This brief announcement of a rule is all which is usual from the bench to a jury, the law assuming that it will be received with unquestioning confidence. But I have a motive, which it is unnecessary to explain, for reading it as described and applied by a few authors and judges. They have been selected with reference to their applicability to this cause. Not that you, gentlemen, are concerned with them, but for the convenience of counsel only, I will announce the books and pages from which I read. Starkie, Ev. 819: “In all criminal cases the guilt must be most fully proved. No weight of preponderance is sufficient unless it generate full belief of the fact beyond all reasonable doubt.” This strong rule, gentlemen, is applicable in the case before you. But the author adds, on the following page. 820: “In criminal cases, tin proof should be of a conclusive character. But here it is to be observed that it frequently happens in criminal, as in civil proceedings that evidence which is in itself inconclusive derives a conclusive quality from mere defect of proof on the part of the adversary, or of the accused.” And in the next paragraph he says: “A party being apprised of evidence and having the means of explanation in his power, and who does not make it, the strongest presumption arises that the charge or claim is well founded. It would be contrary to all experience of human nature and conduct to come to any other conclusion.” In Clifton v. U. S., 4 How. [45 U. S.] 242, in a revenue case, and in reference to circumstances much like these this jury has to consider, it is said: “Under these circumstances the claimant was called upon by the strongest considerations, personal and legal argument to bring to his defense the best evidence under his control.” They add (page 248): “Practical illustrations of this rule are witnessed daily in criminal cases, and are too familiar to require more particular reference.”
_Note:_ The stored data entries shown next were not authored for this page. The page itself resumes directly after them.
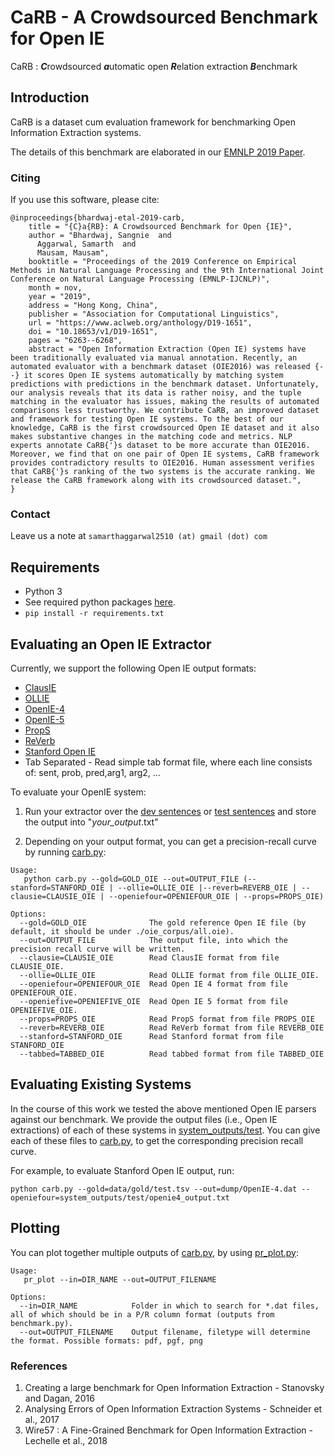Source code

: # CaRB - A Crowdsourced Benchmark for Open IE

CaRB : ***C***rowdsourced ***a***utomatic open ***R***elation extraction ***B***enchmark


## Introduction

CaRB is a dataset cum evaluation framework for benchmarking Open Information Extraction systems.

The details of this benchmark are elaborated in our [EMNLP 2019 Paper](https://www.aclweb.org/anthology/D19-1651/).

### Citing
If you use this software, please cite:
```
@inproceedings{bhardwaj-etal-2019-carb,
    title = "{C}a{RB}: A Crowdsourced Benchmark for Open {IE}",
    author = "Bhardwaj, Sangnie  and
      Aggarwal, Samarth  and
      Mausam, Mausam",
    booktitle = "Proceedings of the 2019 Conference on Empirical Methods in Natural Language Processing and the 9th International Joint Conference on Natural Language Processing (EMNLP-IJCNLP)",
    month = nov,
    year = "2019",
    address = "Hong Kong, China",
    publisher = "Association for Computational Linguistics",
    url = "https://www.aclweb.org/anthology/D19-1651",
    doi = "10.18653/v1/D19-1651",
    pages = "6263--6268",
    abstract = "Open Information Extraction (Open IE) systems have been traditionally evaluated via manual annotation. Recently, an automated evaluator with a benchmark dataset (OIE2016) was released {--} it scores Open IE systems automatically by matching system predictions with predictions in the benchmark dataset. Unfortunately, our analysis reveals that its data is rather noisy, and the tuple matching in the evaluator has issues, making the results of automated comparisons less trustworthy. We contribute CaRB, an improved dataset and framework for testing Open IE systems. To the best of our knowledge, CaRB is the first crowdsourced Open IE dataset and it also makes substantive changes in the matching code and metrics. NLP experts annotate CaRB{'}s dataset to be more accurate than OIE2016. Moreover, we find that on one pair of Open IE systems, CaRB framework provides contradictory results to OIE2016. Human assessment verifies that CaRB{'}s ranking of the two systems is the accurate ranking. We release the CaRB framework along with its crowdsourced dataset.",
}
```

### Contact
Leave us a note at 
```samarthaggarwal2510 (at) gmail (dot) com```

## Requirements

* Python 3
* See required python packages [here](requirements.txt).
* `pip install -r requirements.txt`



## Evaluating an Open IE Extractor

Currently, we support the following Open IE output formats:

* [ClausIE](https://www.mpi-inf.mpg.de/departments/databases-and-information-systems/software/clausie/)
* [OLLIE](http://knowitall.github.io/ollie/)
* [OpenIE-4](https://github.com/allenai/openie-standalone)
* [OpenIE-5](https://github.com/allenai/openie-standalone)
* [PropS](http://u.cs.biu.ac.il/~stanovg/props.html)
* [ReVerb](http://reverb.cs.washington.edu/)
* [Stanford Open IE](http://nlp.stanford.edu/software/openie.html)
* Tab Separated - Read simple tab format file, where each line consists of:
                                sent, prob, pred,arg1, arg2, ...

To evaluate your OpenIE system:

1. Run your extractor over the [dev sentences](data/dev.txt) or [test sentences](data/test.txt) and store the output into "*your_output*.txt"

2. Depending on your output format, you can get a precision-recall curve by running [carb.py](carb.py):
``` 
Usage:
   python carb.py --gold=GOLD_OIE --out=OUTPUT_FILE (--stanford=STANFORD_OIE | --ollie=OLLIE_OIE |--reverb=REVERB_OIE | --clausie=CLAUSIE_OIE | --openiefour=OPENIEFOUR_OIE | --props=PROPS_OIE)

Options:
  --gold=GOLD_OIE              The gold reference Open IE file (by default, it should be under ./oie_corpus/all.oie).
  --out=OUTPUT_FILE            The output file, into which the precision recall curve will be written.
  --clausie=CLAUSIE_OIE        Read ClausIE format from file CLAUSIE_OIE.
  --ollie=OLLIE_OIE            Read OLLIE format from file OLLIE_OIE.
  --openiefour=OPENIEFOUR_OIE  Read Open IE 4 format from file OPENIEFOUR_OIE.
  --openiefive=OPENIEFIVE_OIE  Read Open IE 5 format from file OPENIEFIVE_OIE.
  --props=PROPS_OIE            Read PropS format from file PROPS_OIE
  --reverb=REVERB_OIE          Read ReVerb format from file REVERB_OIE
  --stanford=STANFORD_OIE      Read Stanford format from file STANFORD_OIE
  --tabbed=TABBED_OIE		   Read tabbed format from file TABBED_OIE
```

## Evaluating Existing Systems

In the course of this work we tested the above mentioned Open IE parsers against our benchmark.
We provide the output files (i.e., Open IE extractions) of each of these
systems in [system_outputs/test](system_outputs/test).
You can give each of these files to [carb.py](carb.py), to get the corresponding precision recall curve.

For example, to evaluate Stanford Open IE output, run:
```
python carb.py --gold=data/gold/test.tsv --out=dump/OpenIE-4.dat --openiefour=system_outputs/test/openie4_output.txt
```

## Plotting

You can plot together multiple outputs of [carb.py](carb.py), by using [pr_plot.py](pr_plot.py):

```
Usage:
   pr_plot --in=DIR_NAME --out=OUTPUT_FILENAME 

Options:
  --in=DIR_NAME            Folder in which to search for *.dat files, all of which should be in a P/R column format (outputs from benchmark.py).
  --out=OUTPUT_FILENAME    Output filename, filetype will determine the format. Possible formats: pdf, pgf, png
```

### References

1. Creating a large benchmark for Open Information Extraction - Stanovsky and Dagan, 2016
2. Analysing Errors of Open Information Extraction Systems - Schneider et al., 2017
3. Wire57 : A Fine-Grained Benchmark for Open Information Extraction - Lechelle et al., 2018


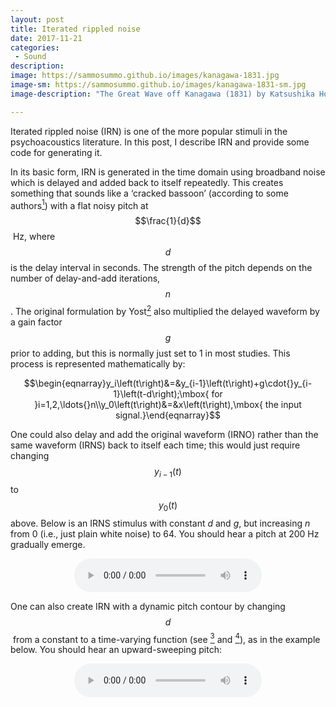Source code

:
 ```yaml
---
layout: post
title: Iterated rippled noise
date: 2017-11-21
categories:
 - Sound
description:
image: https://sammosummo.github.io/images/kanagawa-1831.jpg
image-sm: https://sammosummo.github.io/images/kanagawa-1831-sm.jpg
image-description: "The Great Wave off Kanagawa (1831) by Katsushika Hokusai"

---
```

Iterated rippled noise (IRN) is one of the more popular stimuli in the psychoacoustics literature. In this post, I describe IRN and provide some code for generating it.

In its basic form, IRN is generated in the time domain using broadband noise which is delayed and added back to itself repeatedly. This creates something that sounds like a ‘cracked bassoon’ (according to some authors[<sup>1</sup>]) with a flat noisy pitch at $$\frac{1}{d}$$ Hz, where $$d$$ is the delay interval in seconds. The strength of the pitch depends on the number of delay-and-add iterations, $$n$$. The original formulation by Yost[<sup>2</sup>] also multiplied the delayed waveform by a gain factor $$g$$ prior to adding, but this is normally just set to 1 in most studies. This process is represented mathematically by:

[<sup>1</sup>]: https://doi.org/10.1038/1637 "Griffiths, T.D., Buchel, C., Frackowiak, R.S.J., & Patterson, R.D. (1998). Analysis of temporal structure in sound by the human brain. Nature Neuroscience, 1, 422–427."

[<sup>2</sup>]: https://www.ncbi.nlm.nih.gov/pubmed/8675844 "Yost, W.A. (1996). Pitch of iterated rippled noise. Journal of the Acoustical Society of America, 100(1), 511–518."

$$\begin{eqnarray}y_i\left(t\right)&=&y_{i-1}\left(t\right)+g\cdot{}y_{i-1}\left(t-d\right);\mbox{ for }i=1,2,\ldots{}n\\y_0\left(t\right)&=&x\left(t\right),\mbox{ the input signal.}\end{eqnarray}$$

One could also delay and add the original waveform (IRNO) rather than the same waveform (IRNS) back to itself each time; this would just require changing $$y_{i-1}\left(t\right)$$ to $$y_{0}\left(t\right)$$ above. Below is an IRNS stimulus with constant <em>d</em> and <em>g</em>, but increasing <em>n</em> from 0 (i.e., just plain white noise) to 64. You should hear a pitch at 200 Hz gradually emerge.

<center>
<audio controls="controls">
  <source type="audio/wav" src="https://sammosummo.github.io/sounds/IRN_increasing_n.wav"></source>
  <p>Your browser does not support the audio element.</p>
</audio>
</center>

One can also create IRN with a dynamic pitch contour by changing $$d$$ from a constant to a time-varying function (see [<sup>3</sup>] and [<sup>4</sup>]), as in the example below. You should hear an upward-sweeping pitch:

[<sup>3</sup>]: https://doi.org/10.1016/j.biosystems.2004.09.008 "Denham, S. (2005). Pitch detection of dynamic iterated rippled noise by humans and a modified auditory model. Biosystems, 79(1–3), 199–206."

[<sup>4</sup>]: https://doi.org/10.1109/TBME.2007.896592 "Swaminathan, J., Krishnan, A., Gandour, J.T., & Xu, Y. (2008). Applications of static and dynamic iterated rippled noise to evaluate pitch encoding in the human auditory brainstem. IEEE Transactions on Biomedical Engineering, 55(1), 281–287."

<center>
<audio controls="controls">
  <source type="audio/wav" src="https://sammosummo.github.io/sounds/IRN_increasing_f.wav"></source>
  <p>Your browser does not support the audio element.</p>
</audio>
</center>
In a recent case in the Southern district of New York (Quantity of Distilled Spirits [Case No. 11,494]), when, in a similar case, the defendant had refused his books and neglected to testify, Judge Blatchford said to the jury: “If a party has the power of clearing up a doubtful point and does not do it, but instead resorts to all sorts of evidence except the direct evidence he himself could give, any doubt must be resolved most strongly against him. He then proceeds to apply the rule to the refusal of defendants to testify in reference to imputed conversations, because, he says, they could testify in their own case.
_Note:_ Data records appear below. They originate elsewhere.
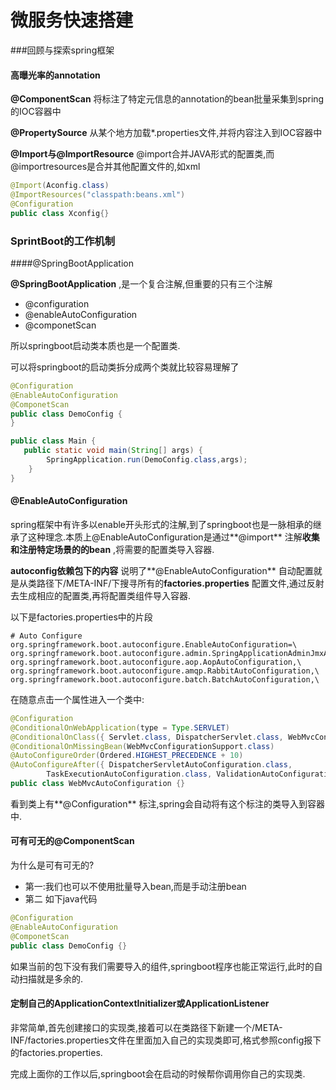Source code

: # 微服务快速搭建

###回顾与探索spring框架

#### 高曝光率的annotation

**@ComponentScan** 将标注了特定元信息的annotation的bean批量采集到spring的IOC容器中

**@PropertySource** 从某个地方加载*.properties文件,并将内容注入到IOC容器中

**@Import与@ImportResource** @import合并JAVA形式的配置类,而@importresources是合并其他配置文件的,如xml

```java
@Import(Aconfig.class)
@ImportResources("classpath:beans.xml")
@Configuration
public class Xconfig{}
```



### SprintBoot的工作机制

####@SpringBootApplication 

**@SpringBootApplication** ,是一个复合注解,但重要的只有三个注解

* @configuration
* @enableAutoConfiguration
* @componetScan

所以springboot启动类本质也是一个配置类.

可以将springboot的启动类拆分成两个类就比较容易理解了

```java
@Configuration
@EnableAutoConfiguration
@ComponetScan
public class DemoConfig {
}

public class Main {
   public static void main(String[] args) {
     	SpringApplication.run(DemoConfig.class,args);
    }
}
```

#### @EnableAutoConfiguration

spring框架中有许多以enable开头形式的注解,到了springboot也是一脉相承的继承了这种理念.本质上@EnableAutoConfiguration是通过**@import** 注解**收集和注册特定场景的的bean** ,将需要的配置类导入容器.

**autoconfig依赖包下的内容** 说明了**@EnableAutoConfiguration** 自动配置就是从类路径下/META-INF/下搜寻所有的**factories.properties** 配置文件,通过反射去生成相应的配置类,再将配置类组件导入容器.

以下是factories.properties中的片段

```properties
# Auto Configure
org.springframework.boot.autoconfigure.EnableAutoConfiguration=\
org.springframework.boot.autoconfigure.admin.SpringApplicationAdminJmxAutoConfiguration,\
org.springframework.boot.autoconfigure.aop.AopAutoConfiguration,\
org.springframework.boot.autoconfigure.amqp.RabbitAutoConfiguration,\
org.springframework.boot.autoconfigure.batch.BatchAutoConfiguration,\
```

在随意点击一个属性进入一个类中:

```java
@Configuration
@ConditionalOnWebApplication(type = Type.SERVLET)
@ConditionalOnClass({ Servlet.class, DispatcherServlet.class, WebMvcConfigurer.class })
@ConditionalOnMissingBean(WebMvcConfigurationSupport.class)
@AutoConfigureOrder(Ordered.HIGHEST_PRECEDENCE + 10)
@AutoConfigureAfter({ DispatcherServletAutoConfiguration.class,
		TaskExecutionAutoConfiguration.class, ValidationAutoConfiguration.class })
public class WebMvcAutoConfiguration {}
```

看到类上有**@Configuration** 标注,spring会自动将有这个标注的类导入到容器中.



#### 可有可无的@ComponentScan

为什么是可有可无的?

* 第一:我们也可以不使用批量导入bean,而是手动注册bean
* 第二 如下java代码

```java
@Configuration
@EnableAutoConfiguration
@ComponetScan
public class DemoConfig {}
```

如果当前的包下没有我们需要导入的组件,springboot程序也能正常运行,此时的自动扫描就是多余的.

#### 定制自己的ApplicationContextInitializer或ApplicationListener

非常简单,首先创建接口的实现类,接着可以在类路径下新建一个/META-INF/factories.properties文件在里面加入自己的实现类即可,格式参照config报下的factories.properties.

完成上面你的工作以后,springboot会在启动的时候帮你调用你自己的实现类.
Illustrations from criminal trials were given of how proofs creating only strong suspicion of guilt deserved that degree of conclusiveness 389demanded by the law for conviction if a prisoner failed to make explanation when such explanation was in his power.
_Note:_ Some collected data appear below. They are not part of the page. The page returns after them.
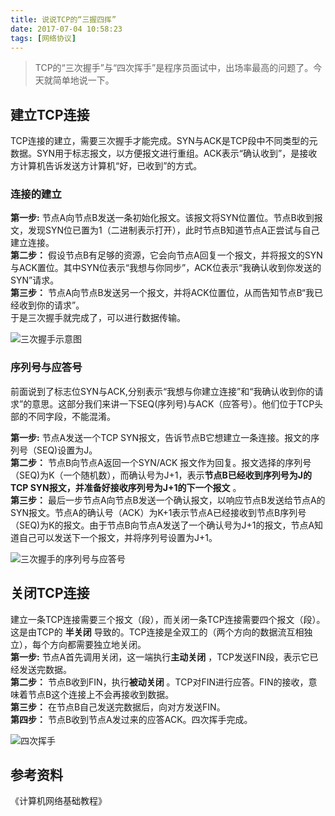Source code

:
 ```yaml
---
title: 说说TCP的“三握四挥”
date: 2017-07-04 10:58:23
tags: [网络协议]
---
```


>TCP的“三次握手”与“四次挥手”是程序员面试中，出场率最高的问题了。今天就简单地说一下。


## 建立TCP连接
TCP连接的建立，需要三次握手才能完成。SYN与ACK是TCP段中不同类型的元数据。SYN用于标志报文，以方便报文进行重组。ACK表示“确认收到”，是接收方计算机告诉发送方计算机“好，已收到”的方式。  

<!-- more -->   
### 连接的建立  
**第一步:** 节点A向节点B发送一条初始化报文。该报文将SYN位置位。节点B收到报文，发现SYN位已置为1（二进制表示打开），此时节点B知道节点A正尝试与自己建立连接。  
**第二步：** 假设节点B有足够的资源，它会向节点A回复一个报文，并将报文的SYN与ACK置位。其中SYN位表示“我想与你同步”，ACK位表示“我确认收到你发送的SYN”请求。  
**第三步：** 节点A向节点B发送另一个报文，并将ACK位置位，从而告知节点B“我已经收到你的请求”。  
于是三次握手就完成了，可以进行数据传输。  

![三次握手示意图](https://wx4.sinaimg.cn/mw690/857afa84gy1fm9ghlrprcj20l30gt0t3.jpg)

### 序列号与应答号
前面说到了标志位SYN与ACK,分别表示“我想与你建立连接”和“我确认收到你的请求”的意思。这部分我们来讲一下SEQ(序列号)与ACK（应答号）。他们位于TCP头部的不同字段，不能混淆。

**第一步:** 节点A发送一个TCP SYN报文，告诉节点B它想建立一条连接。报文的序列号（SEQ)设置为J。    
**第二步：** 节点B向节点A返回一个SYN/ACK 报文作为回复。报文选择的序列号（SEQ)为K（一个随机数），而确认号为J+1，表示**节点B已经收到序列号为J的TCP SYN报文，并准备好接收序列号为J+1的下一个报文** 。   
**第三步：** 最后一步节点A向节点B发送一个确认报文，以响应节点B发送给节点A的SYN报文。节点A的确认号（ACK）为K+1表示节点A已经接收到节点B序列号（SEQ)为K的报文。由于节点B向节点A发送了一个确认号为J+1的报文，节点A知道自己可以发送下一个报文，并将序列号设置为J+1。   

![三次握手的序列号与应答号](https://wx2.sinaimg.cn/mw690/857afa84gy1fm9ghjp1isj20l20gtmxi.jpg)

## 关闭TCP连接

建立一条TCP连接需要三个报文（段），而关闭一条TCP连接需要四个报文（段）。这是由TCP的 **半关闭** 导致的。TCP连接是全双工的（两个方向的数据流互相独立），每个方向都需要独立地关闭。  
**第一步:** 节点A首先调用关闭，这一端执行**主动关闭** ，TCP发送FIN段，表示它已经发送完数据。  
**第二步：** 节点B收到FIN，执行**被动关闭** 。TCP对FIN进行应答。FIN的接收，意味着节点B这个连接上不会再接收到数据。  
**第三步：** 在节点B自己发送完数据后，向对方发送FIN。  
**第四步：** 节点B收到节点A发过来的应答ACK。四次挥手完成。  

![四次挥手](https://wx3.sinaimg.cn/mw690/857afa84gy1fm9h4hfowmj20l30i13yv.jpg)

## 参考资料
《计算机网络基础教程》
His honor then proceeded as follows:

As Judge Blatchford applies this principle to a defendant who, in a case strikingly like this one, refused to contradict, under oath, a witness who swore to his confessions, I will, in connection with what he says, although somewhat out of the order I am following, ask your attention to what one of the government witnesses testified in reference to the defendant's admissions. He said the defendant told him, at the distillery, that he had little or no whisky there, some time in 1865. He testifies that in open court. The defendant sat by and heard it, but made no denial. It is not a matter for the jury to say that they will indulge in vague surmises in reference to the possibility of the witness being mistaken. The law, acting upon well settled principles of common reason, says that when such testimony is given, and the defendant is by and makes no denial, all doubts are resolved against him.

Mr. Follett—I would wish to state to your honor right there that this testimony was given in rebuttal, if your honor will recollect.

COURT—That makes no difference whatever. That testimony could not have been put in in chief, because it was not then applicable to the exigencies of the case. It was put in in rebuttal, as the learned counsel well suggests, and to rebut what? They had introduced some twenty-three witnesses who testified vaguely and loosely to estimates of whisky on hand, referring to anterior periods, endeavoring to recollect the observations which they then made; and to rebut that, the government called a witness, who said, “I conversed with the defendant at the distillery, and he told me he had little or no whisky there.” Whether it is put in in rebuttal or in chief, has no significancy whatever in reference to the application of this principle of presumption.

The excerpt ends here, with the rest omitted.